The MFN pricing approach, while politically attractive, raises complex questions about how to fairly and sustainably price innovation. It underscores the fragility of international reference pricing systems, where a change in one country’s price policy can set off a domino effect across global markets.

It also highlights the importance of looking beyond brand pricing. While US prices for brand-name drugs remain high, 93% of prescriptions in the US are filled with generics, often at significantly lower prices than in other developed nations. A holistic assessment must weigh both short-term savings and long-term consequences, particularly in terms of access, innovation, and global health equity.

A MFN policy may offer immediate financial relief for some stakeholders in the pharma ecosystem, but it also brings the risk of significant long-term disruptions to the healthcare system. This, in turn, could lead to consequences that could be potentially catastrophic and must be assessed from multiple angles rather than rushed through. But given the revenue cliff it represents, it is hard to envision how it will reduce costs in the US versus reduce access worldwide.

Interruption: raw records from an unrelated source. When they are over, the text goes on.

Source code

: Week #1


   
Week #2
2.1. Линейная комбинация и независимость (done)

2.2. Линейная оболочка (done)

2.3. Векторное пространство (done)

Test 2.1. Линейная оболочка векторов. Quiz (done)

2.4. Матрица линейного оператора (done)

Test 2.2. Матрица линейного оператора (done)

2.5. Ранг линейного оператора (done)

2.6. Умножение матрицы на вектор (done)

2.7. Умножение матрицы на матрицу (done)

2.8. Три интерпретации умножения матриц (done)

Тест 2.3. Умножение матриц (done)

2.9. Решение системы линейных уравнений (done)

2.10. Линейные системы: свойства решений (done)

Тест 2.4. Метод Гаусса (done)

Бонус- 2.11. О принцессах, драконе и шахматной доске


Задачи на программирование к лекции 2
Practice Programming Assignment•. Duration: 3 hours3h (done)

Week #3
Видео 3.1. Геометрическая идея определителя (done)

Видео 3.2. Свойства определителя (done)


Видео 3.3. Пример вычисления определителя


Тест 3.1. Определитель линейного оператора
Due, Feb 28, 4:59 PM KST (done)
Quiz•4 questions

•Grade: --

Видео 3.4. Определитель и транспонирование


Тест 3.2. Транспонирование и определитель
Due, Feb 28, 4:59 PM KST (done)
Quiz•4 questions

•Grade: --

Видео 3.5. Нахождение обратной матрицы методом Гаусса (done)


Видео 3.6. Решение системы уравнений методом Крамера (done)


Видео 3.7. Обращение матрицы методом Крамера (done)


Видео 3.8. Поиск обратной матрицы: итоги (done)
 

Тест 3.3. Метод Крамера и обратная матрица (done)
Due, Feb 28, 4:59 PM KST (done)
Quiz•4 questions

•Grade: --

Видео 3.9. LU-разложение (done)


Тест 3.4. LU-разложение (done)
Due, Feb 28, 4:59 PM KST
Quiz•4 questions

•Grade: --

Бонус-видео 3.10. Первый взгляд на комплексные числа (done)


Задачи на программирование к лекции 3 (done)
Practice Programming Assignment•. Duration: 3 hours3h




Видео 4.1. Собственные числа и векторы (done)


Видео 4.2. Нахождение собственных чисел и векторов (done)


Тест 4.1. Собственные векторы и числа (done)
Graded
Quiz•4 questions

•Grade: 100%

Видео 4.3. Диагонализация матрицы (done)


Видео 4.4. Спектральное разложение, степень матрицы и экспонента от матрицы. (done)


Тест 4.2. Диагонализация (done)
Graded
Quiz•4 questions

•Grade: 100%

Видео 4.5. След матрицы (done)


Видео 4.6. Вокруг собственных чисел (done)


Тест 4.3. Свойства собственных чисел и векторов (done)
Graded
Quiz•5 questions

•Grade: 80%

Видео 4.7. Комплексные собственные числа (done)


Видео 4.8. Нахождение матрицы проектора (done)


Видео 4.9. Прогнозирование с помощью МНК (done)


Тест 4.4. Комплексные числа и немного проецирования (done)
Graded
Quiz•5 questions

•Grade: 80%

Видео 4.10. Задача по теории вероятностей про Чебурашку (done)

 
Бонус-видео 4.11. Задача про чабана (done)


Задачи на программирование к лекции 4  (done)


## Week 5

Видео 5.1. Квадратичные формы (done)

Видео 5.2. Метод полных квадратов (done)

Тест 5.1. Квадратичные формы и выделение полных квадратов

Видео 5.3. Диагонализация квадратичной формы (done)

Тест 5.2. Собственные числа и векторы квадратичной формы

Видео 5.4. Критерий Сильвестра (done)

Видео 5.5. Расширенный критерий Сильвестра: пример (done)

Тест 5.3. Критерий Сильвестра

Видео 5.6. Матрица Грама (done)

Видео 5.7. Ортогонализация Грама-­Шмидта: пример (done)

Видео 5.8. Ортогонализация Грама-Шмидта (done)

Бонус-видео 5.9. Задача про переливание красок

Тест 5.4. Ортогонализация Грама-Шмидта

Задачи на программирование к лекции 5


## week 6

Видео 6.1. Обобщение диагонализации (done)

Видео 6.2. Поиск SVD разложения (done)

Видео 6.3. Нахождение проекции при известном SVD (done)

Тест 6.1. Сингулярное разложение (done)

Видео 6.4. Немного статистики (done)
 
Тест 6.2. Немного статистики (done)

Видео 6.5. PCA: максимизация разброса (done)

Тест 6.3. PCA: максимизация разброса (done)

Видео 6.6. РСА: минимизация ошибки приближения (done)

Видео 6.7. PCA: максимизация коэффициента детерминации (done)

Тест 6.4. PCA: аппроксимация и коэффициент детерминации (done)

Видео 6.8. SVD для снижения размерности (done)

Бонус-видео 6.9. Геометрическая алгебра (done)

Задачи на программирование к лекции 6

The devil is in the details, and, unfortunately, there are few clear details to go on. As the US continues to explore mechanisms to manage drug pricing, policies must be crafted with a focus not only on affordability but also on sustainability, innovation, and global access.

The challenge lies not in identifying the lowest price, but in determining the fairest price—one that balances the need to reward innovation with the imperative to ensure broad and timely access to life-saving treatments across global markets.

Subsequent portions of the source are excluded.